START DATASET EXTRACT

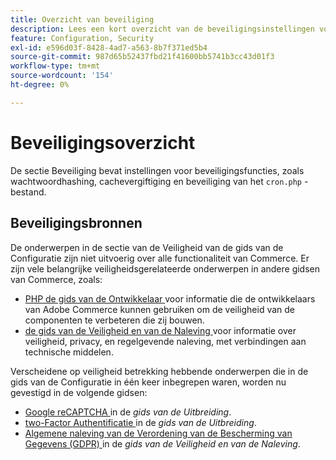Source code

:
 ```yaml
---
title: Overzicht van beveiliging
description: Lees een kort overzicht van de beveiligingsinstellingen voor de Adobe Commerce-toepassing.
feature: Configuration, Security
exl-id: e596d03f-8428-4ad7-a563-8b7f371ed5b4
source-git-commit: 987d65b52437fbd21f41600bb5741b3cc43d01f3
workflow-type: tm+mt
source-wordcount: '154'
ht-degree: 0%

---
```


# Beveiligingsoverzicht

De sectie Beveiliging bevat instellingen voor beveiligingsfuncties, zoals wachtwoordhashing, cachevergiftiging en beveiliging van het `cron.php` -bestand.

## Beveiligingsbronnen

De onderwerpen in de sectie van de Veiligheid van de gids van de Configuratie zijn niet uitvoerig over alle functionaliteit van Commerce. Er zijn vele belangrijke veiligheidsgerelateerde onderwerpen in andere gidsen van Commerce, zoals:

- [ PHP de gids van de Ontwikkelaar ](https://developer.adobe.com/commerce/php/development/security/) voor informatie die de ontwikkelaars van Adobe Commerce kunnen gebruiken om de veiligheid van de componenten te verbeteren die zij bouwen.
- [ de gids van de Veiligheid en van de Naleving ](https://experienceleague.adobe.com/nl/docs/commerce-operations/security-and-compliance/overview) voor informatie over veiligheid, privacy, en regelgevende naleving, met verbindingen aan technische middelen.

Verscheidene op veiligheid betrekking hebbende onderwerpen die in de gids van de Configuratie in één keer inbegrepen waren, worden nu gevestigd in de volgende gidsen:

- [ Google reCAPTCHA ](https://experienceleague.adobe.com/nl/docs/commerce-admin/systems/security/captcha/security-google-recaptcha) in de _gids van de Uitbreiding_.
- [ two-Factor Authentificatie ](https://developer.adobe.com/commerce/testing/functional-testing-framework/two-factor-authentication/) in de _gids van de Uitbreiding_.
- [ Algemene naleving van de Verordening van de Bescherming van Gegevens (GDPR) ](https://experienceleague.adobe.com/nl/docs/commerce-operations/security-and-compliance/privacy/gdpr) in de _gids van de Veiligheid en van de Naleving_.
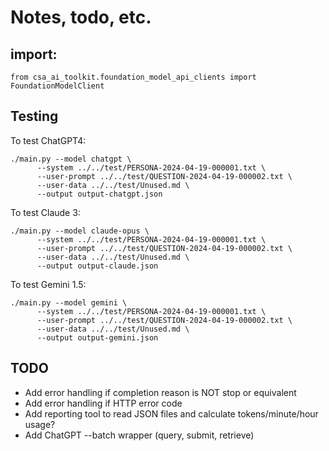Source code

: # Notes, todo, etc.

## import:

```
from csa_ai_toolkit.foundation_model_api_clients import FoundationModelClient
```

## Testing

To test ChatGPT4:

```
./main.py --model chatgpt \
	  --system ../../test/PERSONA-2024-04-19-000001.txt \
	  --user-prompt ../../test/QUESTION-2024-04-19-000002.txt \
	  --user-data ../../test/Unused.md \
	  --output output-chatgpt.json 
```

To test Claude 3:

```
./main.py --model claude-opus \
	  --system ../../test/PERSONA-2024-04-19-000001.txt \
	  --user-prompt ../../test/QUESTION-2024-04-19-000002.txt \
	  --user-data ../../test/Unused.md \
	  --output output-claude.json 
```

To test Gemini 1.5:

```
./main.py --model gemini \
	  --system ../../test/PERSONA-2024-04-19-000001.txt \
	  --user-prompt ../../test/QUESTION-2024-04-19-000002.txt \
	  --user-data ../../test/Unused.md \
	  --output output-gemini.json 
```

## TODO

* Add error handling if completion reason is NOT stop or equivalent
* Add error handling if HTTP error code
* Add reporting tool to read JSON files and calculate tokens/minute/hour usage?
* Add ChatGPT --batch wrapper (query, submit, retrieve)
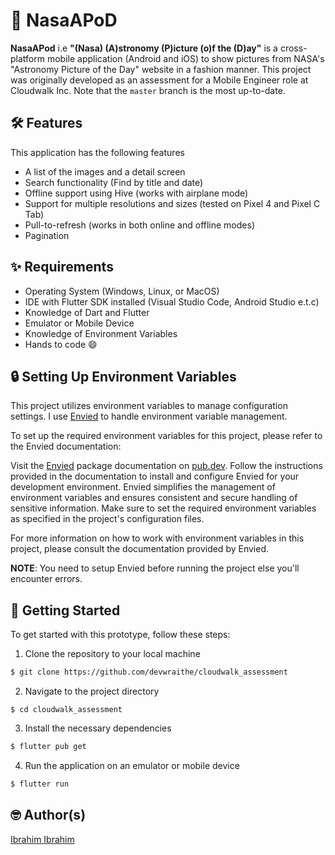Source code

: # 🚀 NasaAPoD

**NasaAPod** i.e **"(Nasa) (A)stronomy (P)icture (o)f the (D)ay"** is a cross-platform mobile application (Android and iOS) to show pictures from NASA's "Astronomy Picture of the Day" website in a fashion manner. This project was originally developed as an assessment for a Mobile Engineer role at Cloudwalk Inc. Note that the `master` branch is the most up-to-date.

## 🛠️ Features

This application has the following features
- A list of the images and a detail screen
- Search functionality (Find by title and date)
- Offline support using Hive (works with airplane mode)
- Support for multiple resolutions and sizes (tested on Pixel 4 and Pixel C Tab)
- Pull-to-refresh (works in both online and offline modes)
- Pagination

## ✨ Requirements

- Operating System (Windows, Linux, or MacOS)
- IDE with Flutter SDK installed (Visual Studio Code, Android Studio e.t.c)
- Knowledge of Dart and Flutter
- Emulator or Mobile Device
- Knowledge of Environment Variables
- Hands to code :smile:


## 🔒 Setting Up Environment Variables

This project utilizes environment variables to manage configuration settings. I use [Envied](https://pub.dev/packages/envied) to handle environment variable management.

To set up the required environment variables for this project, please refer to the Envied documentation:

Visit the [Envied](https://pub.dev/packages/envied) package documentation on [pub.dev](https://www.pub.dev).
Follow the instructions provided in the documentation to install and configure Envied for your development environment.
Envied simplifies the management of environment variables and ensures consistent and secure handling of sensitive information. Make sure to set the required environment variables as specified in the project's configuration files.

For more information on how to work with environment variables in this project, please consult the documentation provided by Envied.

**NOTE**: You need to setup Envied before running the project else you'll encounter errors.


## 🚀 Getting Started

To get started with this prototype, follow these steps:

1. Clone the repository to your local machine

```sh
$ git clone https://github.com/devwraithe/cloudwalk_assessment
```

2. Navigate to the project directory

```
$ cd cloudwalk_assessment
```

3. Install the necessary dependencies

```sh
$ flutter pub get
```

4. Run the application on an emulator or mobile device

```sh
$ flutter run
```

## 🤓 Author(s)
[Ibrahim Ibrahim](https://www.linkedin.com/in/ibrahimaibrahim)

END DATASET EXTRACT

Print, with pictures removed, exactly the lines of the records above from the top through the line containing "# Beveiligingsoverzicht".

Source code

:
 ```yaml
---
title: Overzicht van beveiliging
description: Lees een kort overzicht van de beveiligingsinstellingen voor de Adobe Commerce-toepassing.
feature: Configuration, Security
exl-id: e596d03f-8428-4ad7-a563-8b7f371ed5b4
source-git-commit: 987d65b52437fbd21f41600bb5741b3cc43d01f3
workflow-type: tm+mt
source-wordcount: '154'
ht-degree: 0%

---
```


# Beveiligingsoverzicht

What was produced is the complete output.